Le but est donc un diagnostic précoce du cancer avant qu’il ne soit symptomatique, donc plus souvent curable. Son efficacité est jugée par la réduction de la mortalité liée au cancer, ou des complications secondaires.
Pour répondre aux critères, il doit s’agir d’une procédure relativement rapide, qui fait appel à des techniques simples et peu invasives, également peu coûteuses, mais suffisamment fiables, applicables à grande échelle. Le résultat d'une épreuve de dépistage ne se substitue pas au diagnostic et ne constitue pas une indication de traitement. Le dépistage peut prendre plusieurs formes : il peut être systématique (cancer du sein…) ou occasionnel (journée de dépistage du mélanome), de masse ou sélectif (dépistage de cancer du foie chez les patients porteurs de cirrhose liée à l’hépatite C…).
Dans ce domaine, les objectifs sont la mise en place de stratégies de dépistage cohérentes sur l'ensemble du territoire :
- Pour le cancer du sein, 80 % des femmes entre 50 et 74 ans doivent bénéficier du dépistage,
- Pour le cancer du col de l'utérus, 80 % des femmes entre 25 et 69 ans,
- Pour le cancer colo-rectal, l'objectif est de mettre en place une stratégie expérimentale de dépistage susceptible d'être généralisée. Conformément aux attentes des associations, le développement du dépistage du cancer du côlon sera facilité. Suite aux expérimentations organisées dans les 20 départements pilotes, une stratégie nationale sera définie d'ici quatre ans.
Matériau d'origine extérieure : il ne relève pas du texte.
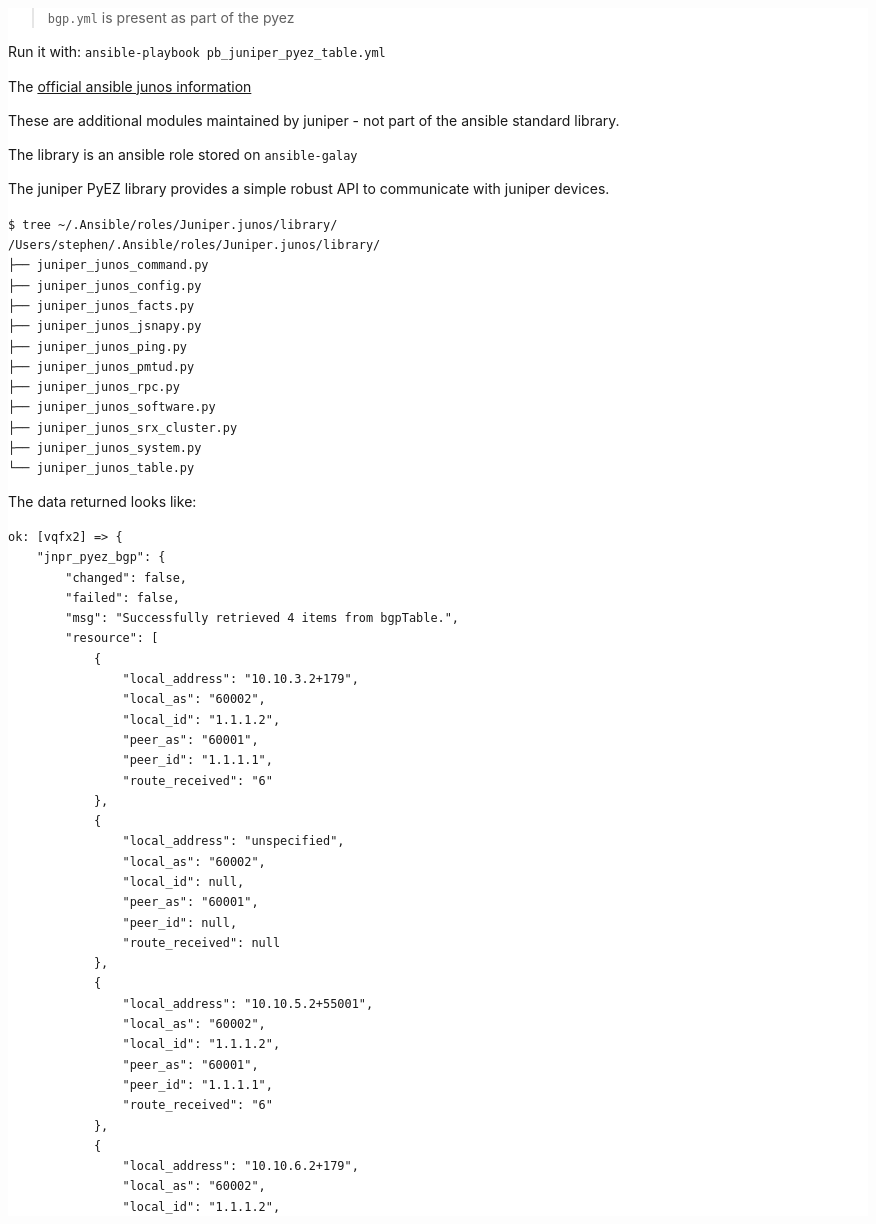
 ```
```

> `bgp.yml` is present as part of the pyez

Run it with: `ansible-playbook pb_juniper_pyez_table.yml`

The [official ansible junos information](https://www.juniper.net/documentation/product/en_US/ansible-for-junos-os)

These are additional modules maintained by juniper - not part of the ansible standard library.

The library is an ansible role stored on `ansible-galay`

The juniper PyEZ library provides a simple robust API to communicate with juniper devices.

```
$ tree ~/.Ansible/roles/Juniper.junos/library/
/Users/stephen/.Ansible/roles/Juniper.junos/library/
├── juniper_junos_command.py
├── juniper_junos_config.py
├── juniper_junos_facts.py
├── juniper_junos_jsnapy.py
├── juniper_junos_ping.py
├── juniper_junos_pmtud.py
├── juniper_junos_rpc.py
├── juniper_junos_software.py
├── juniper_junos_srx_cluster.py
├── juniper_junos_system.py
└── juniper_junos_table.py
```

The data returned looks like:

```
ok: [vqfx2] => {
    "jnpr_pyez_bgp": {
        "changed": false,
        "failed": false,
        "msg": "Successfully retrieved 4 items from bgpTable.",
        "resource": [
            {
                "local_address": "10.10.3.2+179",
                "local_as": "60002",
                "local_id": "1.1.1.2",
                "peer_as": "60001",
                "peer_id": "1.1.1.1",
                "route_received": "6"
            },
            {
                "local_address": "unspecified",
                "local_as": "60002",
                "local_id": null,
                "peer_as": "60001",
                "peer_id": null,
                "route_received": null
            },
            {
                "local_address": "10.10.5.2+55001",
                "local_as": "60002",
                "local_id": "1.1.1.2",
                "peer_as": "60001",
                "peer_id": "1.1.1.1",
                "route_received": "6"
            },
            {
                "local_address": "10.10.6.2+179",
                "local_as": "60002",
                "local_id": "1.1.1.2",
```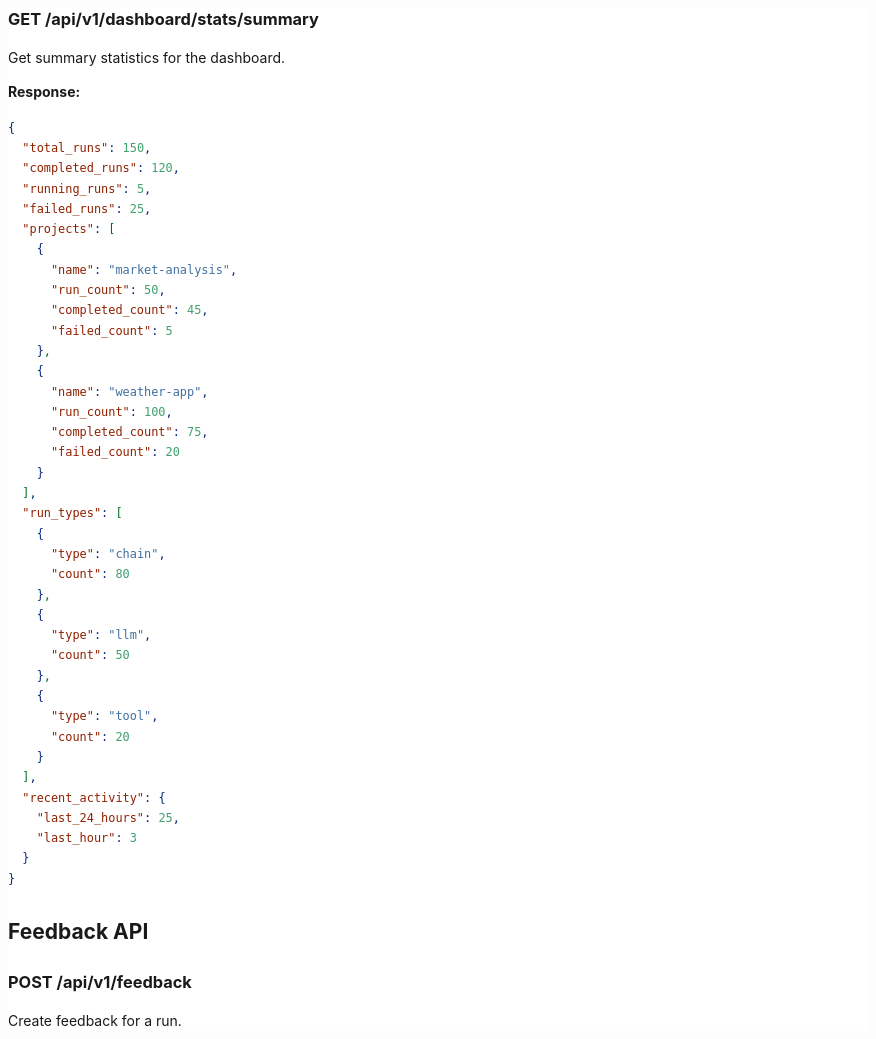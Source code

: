 ### GET /api/v1/dashboard/stats/summary

Get summary statistics for the dashboard.

**Response:**

```json
{
  "total_runs": 150,
  "completed_runs": 120,
  "running_runs": 5,
  "failed_runs": 25,
  "projects": [
    {
      "name": "market-analysis",
      "run_count": 50,
      "completed_count": 45,
      "failed_count": 5
    },
    {
      "name": "weather-app",
      "run_count": 100,
      "completed_count": 75,
      "failed_count": 20
    }
  ],
  "run_types": [
    {
      "type": "chain",
      "count": 80
    },
    {
      "type": "llm",
      "count": 50
    },
    {
      "type": "tool",
      "count": 20
    }
  ],
  "recent_activity": {
    "last_24_hours": 25,
    "last_hour": 3
  }
}
```

## Feedback API

### POST /api/v1/feedback

Create feedback for a run.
Les actions menées en faveur du dépistage du cancer du col de l'utérus seront renforcées auprès des femmes à risque.
Les mesures ont pour objectif de rattraper le retard en matière de prévention dans un pays qui a longtemps privilégié le soin. Mais pour atteindre les objectifs affichés sur cinq ans, l'engagement de tous les acteurs de santé sera nécessaire.